On Urban-Think Tank, a design firm working at the intersection of architecture and urbanism to further environmental justice.

For either architecture or urban planning to achieve real good in today’s world, the boundary between the disciplines needs to come down. That, at least, is the lesson of Urban-Think Tank (U-TT), an interdisciplinary design practice with offices in Caracas, São Paolo, New York, and Zürich. Co-founded by architects Alfredo Brillembourg and Hubert Klumpner, U-TT has been operating in the realm of tactical urbanism since the 1990s, designing small-scale, replicable solutions to environmental inequality. “What we tried to do was to go to the peripheries of architecture, to where architecture intersects other disciplines—art, painting, geography, geology, the sciences,” explained Brillembourg. “We wanted to go to . . . the limits of what you’d say is no longer architecture, to reinvent the core and center of architecture.”
Brillembourg relocated to Caracas after graduating from Columbia University in 1986. Klumpner, who also studied architecture at Columbia, joined him a decade later. The pair went in search of the unique social conditions that had inspired previous avant-garde movements. “When you try to build a theory about architecture, you have to go into the unknown. So for us, we thought South America was a good place to start,” said Brillembourg. At first, he recalled, they felt isolated. “People said, ‘Why are you going to Caracas?’ but that’s exactly what early modernists [like Le Corbusier] did. For us these areas are incredible experimental zones. They have nothing; they want and need everything.”

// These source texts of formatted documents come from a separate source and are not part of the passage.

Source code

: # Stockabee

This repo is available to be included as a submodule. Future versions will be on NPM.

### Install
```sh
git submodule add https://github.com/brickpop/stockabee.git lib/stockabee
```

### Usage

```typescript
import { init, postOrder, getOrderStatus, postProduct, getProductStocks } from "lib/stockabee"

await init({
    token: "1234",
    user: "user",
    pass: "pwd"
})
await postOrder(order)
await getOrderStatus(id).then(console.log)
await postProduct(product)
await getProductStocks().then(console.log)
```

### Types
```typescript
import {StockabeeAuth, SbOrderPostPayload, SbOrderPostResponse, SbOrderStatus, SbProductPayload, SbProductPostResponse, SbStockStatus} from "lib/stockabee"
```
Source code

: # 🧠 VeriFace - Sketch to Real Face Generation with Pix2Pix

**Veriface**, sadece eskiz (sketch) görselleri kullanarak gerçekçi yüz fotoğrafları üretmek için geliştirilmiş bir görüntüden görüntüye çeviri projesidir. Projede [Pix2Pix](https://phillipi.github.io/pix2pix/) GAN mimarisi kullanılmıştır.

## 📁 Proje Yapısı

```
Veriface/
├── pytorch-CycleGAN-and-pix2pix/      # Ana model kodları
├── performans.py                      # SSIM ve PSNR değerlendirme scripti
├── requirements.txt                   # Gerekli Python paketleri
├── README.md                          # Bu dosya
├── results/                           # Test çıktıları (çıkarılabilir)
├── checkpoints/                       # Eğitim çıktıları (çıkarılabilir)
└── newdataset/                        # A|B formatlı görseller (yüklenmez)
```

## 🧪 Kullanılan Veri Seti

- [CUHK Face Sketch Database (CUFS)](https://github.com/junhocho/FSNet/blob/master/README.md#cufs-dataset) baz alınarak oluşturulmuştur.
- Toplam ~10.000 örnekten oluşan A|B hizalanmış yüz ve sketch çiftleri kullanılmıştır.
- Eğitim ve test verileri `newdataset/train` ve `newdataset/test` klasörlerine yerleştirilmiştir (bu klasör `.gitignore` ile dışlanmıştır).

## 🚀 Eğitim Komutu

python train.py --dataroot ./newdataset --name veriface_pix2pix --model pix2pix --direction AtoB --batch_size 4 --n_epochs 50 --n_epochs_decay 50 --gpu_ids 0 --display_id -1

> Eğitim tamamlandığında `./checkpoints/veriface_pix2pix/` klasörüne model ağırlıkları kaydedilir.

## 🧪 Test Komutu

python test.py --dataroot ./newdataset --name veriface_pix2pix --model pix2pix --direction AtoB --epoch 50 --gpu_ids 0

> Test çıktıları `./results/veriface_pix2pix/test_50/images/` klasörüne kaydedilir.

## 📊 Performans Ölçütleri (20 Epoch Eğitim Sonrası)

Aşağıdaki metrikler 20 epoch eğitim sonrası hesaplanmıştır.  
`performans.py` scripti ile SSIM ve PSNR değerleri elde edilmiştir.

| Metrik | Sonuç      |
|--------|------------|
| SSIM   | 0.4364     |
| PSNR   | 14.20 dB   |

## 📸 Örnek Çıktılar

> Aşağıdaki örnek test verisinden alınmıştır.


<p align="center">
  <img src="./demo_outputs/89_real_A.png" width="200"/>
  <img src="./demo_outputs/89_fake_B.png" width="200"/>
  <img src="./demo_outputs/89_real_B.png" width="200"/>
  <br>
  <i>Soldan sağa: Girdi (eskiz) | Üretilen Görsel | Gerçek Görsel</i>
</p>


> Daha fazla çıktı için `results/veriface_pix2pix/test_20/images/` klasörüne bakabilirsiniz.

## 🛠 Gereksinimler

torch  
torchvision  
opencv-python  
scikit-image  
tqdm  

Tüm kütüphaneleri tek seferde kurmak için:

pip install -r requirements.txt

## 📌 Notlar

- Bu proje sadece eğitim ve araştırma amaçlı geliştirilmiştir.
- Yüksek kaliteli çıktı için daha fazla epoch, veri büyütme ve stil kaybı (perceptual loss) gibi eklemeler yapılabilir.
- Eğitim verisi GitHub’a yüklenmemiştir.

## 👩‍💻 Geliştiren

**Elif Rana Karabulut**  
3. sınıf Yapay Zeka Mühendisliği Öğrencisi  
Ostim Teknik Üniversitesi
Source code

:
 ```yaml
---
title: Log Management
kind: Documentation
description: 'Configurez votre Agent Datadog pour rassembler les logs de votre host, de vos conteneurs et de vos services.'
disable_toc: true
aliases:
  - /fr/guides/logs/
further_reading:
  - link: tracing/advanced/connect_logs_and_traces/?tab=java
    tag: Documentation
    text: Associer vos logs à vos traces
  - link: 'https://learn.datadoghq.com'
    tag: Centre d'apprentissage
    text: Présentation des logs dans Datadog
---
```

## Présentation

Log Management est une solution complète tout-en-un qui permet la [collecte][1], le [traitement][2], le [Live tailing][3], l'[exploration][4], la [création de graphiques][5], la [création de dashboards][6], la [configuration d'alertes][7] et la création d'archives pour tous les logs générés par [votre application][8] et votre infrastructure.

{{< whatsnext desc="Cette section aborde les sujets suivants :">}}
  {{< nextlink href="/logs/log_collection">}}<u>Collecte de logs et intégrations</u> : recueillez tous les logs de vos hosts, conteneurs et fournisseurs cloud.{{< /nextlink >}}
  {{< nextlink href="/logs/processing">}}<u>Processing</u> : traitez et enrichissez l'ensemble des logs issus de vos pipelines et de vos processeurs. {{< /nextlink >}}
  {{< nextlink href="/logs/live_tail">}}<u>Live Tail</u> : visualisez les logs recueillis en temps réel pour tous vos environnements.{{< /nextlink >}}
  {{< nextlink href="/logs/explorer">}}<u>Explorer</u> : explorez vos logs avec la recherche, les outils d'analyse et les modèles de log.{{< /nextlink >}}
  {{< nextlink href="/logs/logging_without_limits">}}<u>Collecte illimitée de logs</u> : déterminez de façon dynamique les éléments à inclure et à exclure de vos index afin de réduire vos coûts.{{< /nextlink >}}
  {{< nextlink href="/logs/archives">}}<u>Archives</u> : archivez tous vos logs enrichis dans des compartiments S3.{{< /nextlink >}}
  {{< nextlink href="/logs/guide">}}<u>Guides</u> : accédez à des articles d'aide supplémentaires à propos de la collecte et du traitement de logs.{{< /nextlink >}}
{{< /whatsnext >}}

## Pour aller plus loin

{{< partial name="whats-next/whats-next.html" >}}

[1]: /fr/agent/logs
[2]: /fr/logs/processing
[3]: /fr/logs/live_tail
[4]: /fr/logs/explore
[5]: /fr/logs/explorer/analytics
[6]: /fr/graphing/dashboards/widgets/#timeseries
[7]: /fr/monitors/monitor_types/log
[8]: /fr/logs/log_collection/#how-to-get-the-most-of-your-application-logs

In Caracas, Brillembourg and Klumpner came face-to-face with the city’s slums. “We looked at the slums first with a kind of fascination, as this kind of rhizomatic geometry,” said Brillembourg. “Later when we started to go inside, we realized the social problems.” Brillembourg began U-TT on an informal basis in 1993 as a way to address these problems through design. Five years later, with Klumpner now in Caracas, the firm was officially founded. “We started a kind of movement,” recalled Brillembourg, “first with friends, then [as] a kind of institute, then an NGO, then an office . . . . We basically wanted to make another kind of architecture. Latin America became a kind of laboratory: poverty, the lack of infrastructure, became our . . . ideas and themes.”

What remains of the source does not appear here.